La madurez merenguera consuma una meditación sobre la soledad a través de dos solitarios límite que se reúnen bajo la divisa de la espontánea y azarosa solidaridad en la ignominia (la evidente, la invisible) como común denominador, en esta fábula edificante con cálidas bocanadas gélidas de cuento de hadas, en torno a la vetusta pensionada generosa y un nuevo insólito Norteado, cual viviente homenaje juvenil a aquel titular del oaxaqueño Perezcano (2010), cual versión más animada de la Dama y el vagabundo disneyanos, convirtiendo la dramática parábola de La jaula de oro (Diego Quemada-Diez, 2013) en la reconfortante semifantasía de La jauja de oro, más allá de la miseria, la violencia y el hambre, que a final de cuentas coincide con el imaginario ilusorio de todo emigrante y el iluso de toda aspiración benigna o escapista, aunque sin moraleja ni repetición posible en puerta, pero dejando así asentada, pese a su tinte sonrosado de novela rosa, la distancia abismal que aún separa al Tercer Inmundo de la prosperidad del Primer Mundo, a México de la verdadera civilización actual, incluyendo asimismo una dimensión Guten Tag, Mamón que le dice al alemán promedio algo de lo que más le gusta oír de sí mismo: “Cuando los alemanes dan su amistad son de una lealtad inquebrantable”, declaró merengueramente Ramírez-Suárez a la prensa germana (según Alia Lira Hartmann en La Jornada el 31 de marzo de 2015) a raíz del estreno del film con 52 copias (inhabituales para una película mexicana) en Alemania.

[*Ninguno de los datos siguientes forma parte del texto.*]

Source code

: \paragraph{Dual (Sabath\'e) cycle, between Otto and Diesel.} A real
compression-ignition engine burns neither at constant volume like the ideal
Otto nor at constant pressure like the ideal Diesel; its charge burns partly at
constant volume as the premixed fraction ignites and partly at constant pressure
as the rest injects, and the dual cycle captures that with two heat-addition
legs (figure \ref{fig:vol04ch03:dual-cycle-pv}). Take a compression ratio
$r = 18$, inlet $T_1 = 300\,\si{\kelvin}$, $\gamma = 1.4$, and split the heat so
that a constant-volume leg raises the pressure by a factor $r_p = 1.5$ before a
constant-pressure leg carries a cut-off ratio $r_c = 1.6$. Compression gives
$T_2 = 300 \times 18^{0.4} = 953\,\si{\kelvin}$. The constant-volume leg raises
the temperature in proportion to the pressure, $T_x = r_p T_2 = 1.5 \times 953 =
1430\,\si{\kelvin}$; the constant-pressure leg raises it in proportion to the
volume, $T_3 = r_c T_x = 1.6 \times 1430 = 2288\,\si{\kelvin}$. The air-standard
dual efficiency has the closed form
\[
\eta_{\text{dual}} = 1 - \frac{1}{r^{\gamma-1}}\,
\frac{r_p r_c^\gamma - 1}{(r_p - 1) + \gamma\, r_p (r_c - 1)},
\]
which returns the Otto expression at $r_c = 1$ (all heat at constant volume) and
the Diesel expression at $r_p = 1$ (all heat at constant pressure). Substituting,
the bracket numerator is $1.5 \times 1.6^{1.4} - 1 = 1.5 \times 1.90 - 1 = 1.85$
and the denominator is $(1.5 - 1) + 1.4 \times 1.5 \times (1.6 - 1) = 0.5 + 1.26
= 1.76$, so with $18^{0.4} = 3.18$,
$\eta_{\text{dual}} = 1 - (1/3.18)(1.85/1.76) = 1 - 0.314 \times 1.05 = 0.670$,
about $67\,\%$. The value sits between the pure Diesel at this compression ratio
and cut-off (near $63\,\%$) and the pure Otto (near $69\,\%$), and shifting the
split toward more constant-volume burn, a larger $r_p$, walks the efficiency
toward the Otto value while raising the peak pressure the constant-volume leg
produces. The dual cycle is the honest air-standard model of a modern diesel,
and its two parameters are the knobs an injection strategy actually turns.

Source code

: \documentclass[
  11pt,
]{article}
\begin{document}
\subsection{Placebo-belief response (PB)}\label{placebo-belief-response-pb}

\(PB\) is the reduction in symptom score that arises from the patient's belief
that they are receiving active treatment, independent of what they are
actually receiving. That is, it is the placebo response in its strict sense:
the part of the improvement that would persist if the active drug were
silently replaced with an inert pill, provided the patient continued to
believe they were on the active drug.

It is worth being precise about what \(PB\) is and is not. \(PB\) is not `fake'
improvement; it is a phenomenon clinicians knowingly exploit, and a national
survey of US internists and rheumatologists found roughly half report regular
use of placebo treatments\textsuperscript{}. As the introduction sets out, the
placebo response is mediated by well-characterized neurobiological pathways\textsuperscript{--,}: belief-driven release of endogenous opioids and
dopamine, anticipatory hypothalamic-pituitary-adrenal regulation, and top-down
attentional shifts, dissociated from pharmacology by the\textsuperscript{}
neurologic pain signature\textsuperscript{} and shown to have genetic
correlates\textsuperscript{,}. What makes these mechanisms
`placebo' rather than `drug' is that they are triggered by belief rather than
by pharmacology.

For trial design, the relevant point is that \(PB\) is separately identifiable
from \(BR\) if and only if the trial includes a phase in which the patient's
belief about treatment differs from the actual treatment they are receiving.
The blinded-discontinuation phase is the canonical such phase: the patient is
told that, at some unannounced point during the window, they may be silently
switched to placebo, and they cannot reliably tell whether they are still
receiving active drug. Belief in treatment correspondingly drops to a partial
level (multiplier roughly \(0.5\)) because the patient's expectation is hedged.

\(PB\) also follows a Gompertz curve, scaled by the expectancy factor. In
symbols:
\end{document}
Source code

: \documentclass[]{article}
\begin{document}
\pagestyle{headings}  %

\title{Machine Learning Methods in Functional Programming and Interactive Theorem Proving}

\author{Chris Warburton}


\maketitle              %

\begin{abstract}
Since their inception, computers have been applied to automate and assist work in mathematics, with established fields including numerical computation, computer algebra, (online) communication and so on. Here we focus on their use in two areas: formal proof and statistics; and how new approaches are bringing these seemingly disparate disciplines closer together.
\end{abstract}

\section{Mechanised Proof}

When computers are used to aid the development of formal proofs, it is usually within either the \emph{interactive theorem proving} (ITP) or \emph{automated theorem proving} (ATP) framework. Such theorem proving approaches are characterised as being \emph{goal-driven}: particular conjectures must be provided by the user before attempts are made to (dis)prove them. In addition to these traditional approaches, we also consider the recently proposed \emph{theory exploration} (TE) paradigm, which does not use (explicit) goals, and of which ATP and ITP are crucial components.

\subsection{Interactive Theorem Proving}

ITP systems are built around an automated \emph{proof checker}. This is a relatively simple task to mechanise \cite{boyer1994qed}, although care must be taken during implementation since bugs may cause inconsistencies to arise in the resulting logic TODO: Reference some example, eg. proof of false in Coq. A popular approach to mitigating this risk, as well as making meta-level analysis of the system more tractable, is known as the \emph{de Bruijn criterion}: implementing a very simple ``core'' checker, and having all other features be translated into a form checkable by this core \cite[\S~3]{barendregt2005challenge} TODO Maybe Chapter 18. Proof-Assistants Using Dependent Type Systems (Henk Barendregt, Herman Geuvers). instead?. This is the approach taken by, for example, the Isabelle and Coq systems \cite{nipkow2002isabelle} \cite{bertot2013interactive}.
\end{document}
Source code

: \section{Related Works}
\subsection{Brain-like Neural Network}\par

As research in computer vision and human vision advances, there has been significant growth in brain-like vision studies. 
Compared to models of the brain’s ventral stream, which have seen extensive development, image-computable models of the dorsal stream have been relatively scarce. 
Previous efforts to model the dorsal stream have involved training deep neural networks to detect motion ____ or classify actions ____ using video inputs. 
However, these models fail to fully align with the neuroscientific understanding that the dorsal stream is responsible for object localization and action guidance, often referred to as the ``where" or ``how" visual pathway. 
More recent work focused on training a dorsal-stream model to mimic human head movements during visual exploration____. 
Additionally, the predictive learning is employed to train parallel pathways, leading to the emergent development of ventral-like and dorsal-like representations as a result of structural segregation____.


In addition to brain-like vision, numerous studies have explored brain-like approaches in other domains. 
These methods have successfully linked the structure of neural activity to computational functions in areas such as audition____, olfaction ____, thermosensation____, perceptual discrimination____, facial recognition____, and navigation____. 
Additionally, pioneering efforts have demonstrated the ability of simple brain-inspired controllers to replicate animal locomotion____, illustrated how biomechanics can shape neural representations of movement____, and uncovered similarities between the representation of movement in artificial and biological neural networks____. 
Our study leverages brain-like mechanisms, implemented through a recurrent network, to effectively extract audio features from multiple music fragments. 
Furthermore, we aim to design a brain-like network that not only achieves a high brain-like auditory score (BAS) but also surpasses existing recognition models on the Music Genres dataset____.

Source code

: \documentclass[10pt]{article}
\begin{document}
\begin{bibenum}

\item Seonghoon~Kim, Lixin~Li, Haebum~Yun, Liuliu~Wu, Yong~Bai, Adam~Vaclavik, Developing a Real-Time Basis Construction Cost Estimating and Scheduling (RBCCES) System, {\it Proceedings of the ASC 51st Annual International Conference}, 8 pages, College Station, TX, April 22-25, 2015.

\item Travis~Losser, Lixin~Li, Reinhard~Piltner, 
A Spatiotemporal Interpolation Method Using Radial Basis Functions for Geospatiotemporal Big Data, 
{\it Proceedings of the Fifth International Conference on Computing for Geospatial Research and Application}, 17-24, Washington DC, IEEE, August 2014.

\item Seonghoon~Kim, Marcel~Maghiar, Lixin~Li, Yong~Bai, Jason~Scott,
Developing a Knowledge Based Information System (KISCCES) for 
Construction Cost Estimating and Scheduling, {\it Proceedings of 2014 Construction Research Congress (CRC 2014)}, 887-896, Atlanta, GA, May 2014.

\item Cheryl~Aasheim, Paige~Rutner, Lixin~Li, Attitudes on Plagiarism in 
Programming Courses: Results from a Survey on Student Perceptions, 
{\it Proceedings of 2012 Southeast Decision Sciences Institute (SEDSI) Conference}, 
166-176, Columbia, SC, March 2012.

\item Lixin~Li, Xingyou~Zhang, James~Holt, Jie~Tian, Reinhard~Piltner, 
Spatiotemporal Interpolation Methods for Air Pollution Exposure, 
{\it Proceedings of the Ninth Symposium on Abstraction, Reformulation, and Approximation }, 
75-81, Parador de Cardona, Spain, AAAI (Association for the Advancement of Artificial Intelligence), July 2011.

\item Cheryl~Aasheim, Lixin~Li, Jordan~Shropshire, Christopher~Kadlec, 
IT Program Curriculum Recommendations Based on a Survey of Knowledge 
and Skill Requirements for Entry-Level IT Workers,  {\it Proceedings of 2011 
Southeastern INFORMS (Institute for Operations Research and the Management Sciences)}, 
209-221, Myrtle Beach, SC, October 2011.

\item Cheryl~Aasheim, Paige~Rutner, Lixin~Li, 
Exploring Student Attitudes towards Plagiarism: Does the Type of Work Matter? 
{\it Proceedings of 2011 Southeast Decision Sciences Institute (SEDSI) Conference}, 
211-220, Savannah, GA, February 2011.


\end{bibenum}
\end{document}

La madurez merenguera emplea en toda ocasión un tono cálido y auténtico, antimelodramático, como si se tratase de la simple observación documental del choque aplazado y suavemente ligero entre dos culturas y mentalidades opuestas, yendo con leve ironía de la dureza de los planos cerradísimos del desorden asfixiante (del vagón pollero y de la desolación rural que parece hecha de narcoecos residuales de El infierno de Luis Estrada, 2010) al orden asfixiante de la prosperidad germánica, cual docuficción vagamente humorística y severa con firmeza, bien apoyado un guión rebosante de monos detalles y agudas anotaciones ambientales y gestuales, una fotografía de Carlos Hidalgo sobria hasta la elegancia en sus secuencias casi subliminales, una música siempre desenfadada de Rodrigo Flores López (más canciones tradicionales mexicanas tipo “El sauce y la palma” y atronadores ritmos de merengue por los corredores y escaleras, que hábilmente coexisten con fragmentos del Concierto para piano 20 de Mozart y la Segunda sonata de Beethoven), una dirección de arte de Florent Vitse ejercida en México y en Europa con real conocimiento de causa y last but not least una insinuante edición del realizador con Sam Baixauli y Sonia Sánchez Carrasco, sobre todo en el enfoque de ese ínfimo dorf donde hay un receptáculo callejero para reciclar cascos de botella blancos y otro para verdes y donde la entrañable ruquita solterona a perpetuidad (por haberse enamorado en su juventud del hijo de un odiado SS hitleriano) puede conducir sin escándalo a Ramón a un burdel superhigiénico para que desahogue sus endorfinas acumuladas con una sexoservidora al gusto, cual casta posesión de la anciana por interpósita persona en las antípodas del pintor extraviado y su provecta anfitriona pueblerina en el Japón del erotómano Carlos Reygadas (2002).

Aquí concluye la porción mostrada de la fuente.